• **INSTRUCTIONS FOR THE TASK**: Among the entries below, find the lines holding "Paul" and copy them.

• **DATA SHOWN**:
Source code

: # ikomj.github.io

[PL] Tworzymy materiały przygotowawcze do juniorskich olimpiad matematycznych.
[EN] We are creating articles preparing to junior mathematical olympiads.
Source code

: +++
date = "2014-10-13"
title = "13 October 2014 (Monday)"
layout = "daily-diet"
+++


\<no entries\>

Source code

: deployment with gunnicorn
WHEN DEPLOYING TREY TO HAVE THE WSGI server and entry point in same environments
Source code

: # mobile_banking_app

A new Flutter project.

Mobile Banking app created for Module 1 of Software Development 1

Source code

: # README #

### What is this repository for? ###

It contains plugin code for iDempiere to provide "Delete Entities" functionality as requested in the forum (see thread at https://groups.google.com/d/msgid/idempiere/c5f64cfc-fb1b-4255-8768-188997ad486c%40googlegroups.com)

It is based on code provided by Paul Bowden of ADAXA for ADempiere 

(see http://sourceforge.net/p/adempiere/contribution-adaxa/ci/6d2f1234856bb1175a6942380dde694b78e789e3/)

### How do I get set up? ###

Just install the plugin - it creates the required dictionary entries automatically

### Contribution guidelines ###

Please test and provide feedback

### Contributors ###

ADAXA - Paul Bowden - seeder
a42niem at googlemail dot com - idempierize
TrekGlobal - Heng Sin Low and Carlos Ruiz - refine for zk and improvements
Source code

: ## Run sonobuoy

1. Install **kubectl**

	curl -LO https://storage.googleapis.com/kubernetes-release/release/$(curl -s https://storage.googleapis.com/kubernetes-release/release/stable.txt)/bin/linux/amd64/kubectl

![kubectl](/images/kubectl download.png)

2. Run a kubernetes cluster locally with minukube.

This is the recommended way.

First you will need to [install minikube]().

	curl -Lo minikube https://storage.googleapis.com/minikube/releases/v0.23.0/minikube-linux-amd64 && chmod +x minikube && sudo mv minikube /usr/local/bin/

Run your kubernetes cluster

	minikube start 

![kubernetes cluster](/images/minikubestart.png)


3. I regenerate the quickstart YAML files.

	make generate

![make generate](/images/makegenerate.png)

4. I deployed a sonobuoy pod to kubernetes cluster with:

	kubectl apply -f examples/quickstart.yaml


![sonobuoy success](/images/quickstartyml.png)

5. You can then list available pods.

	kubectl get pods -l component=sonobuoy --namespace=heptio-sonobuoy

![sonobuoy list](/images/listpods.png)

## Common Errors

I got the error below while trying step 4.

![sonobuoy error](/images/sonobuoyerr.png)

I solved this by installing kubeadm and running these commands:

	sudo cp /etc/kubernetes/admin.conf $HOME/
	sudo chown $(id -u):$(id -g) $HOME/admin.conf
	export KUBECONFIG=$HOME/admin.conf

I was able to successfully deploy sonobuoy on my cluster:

• **WRITTEN ANSWER**:
It is based on code provided by Paul Bowden of ADAXA for ADempiere 
ADAXA - Paul Bowden - seeder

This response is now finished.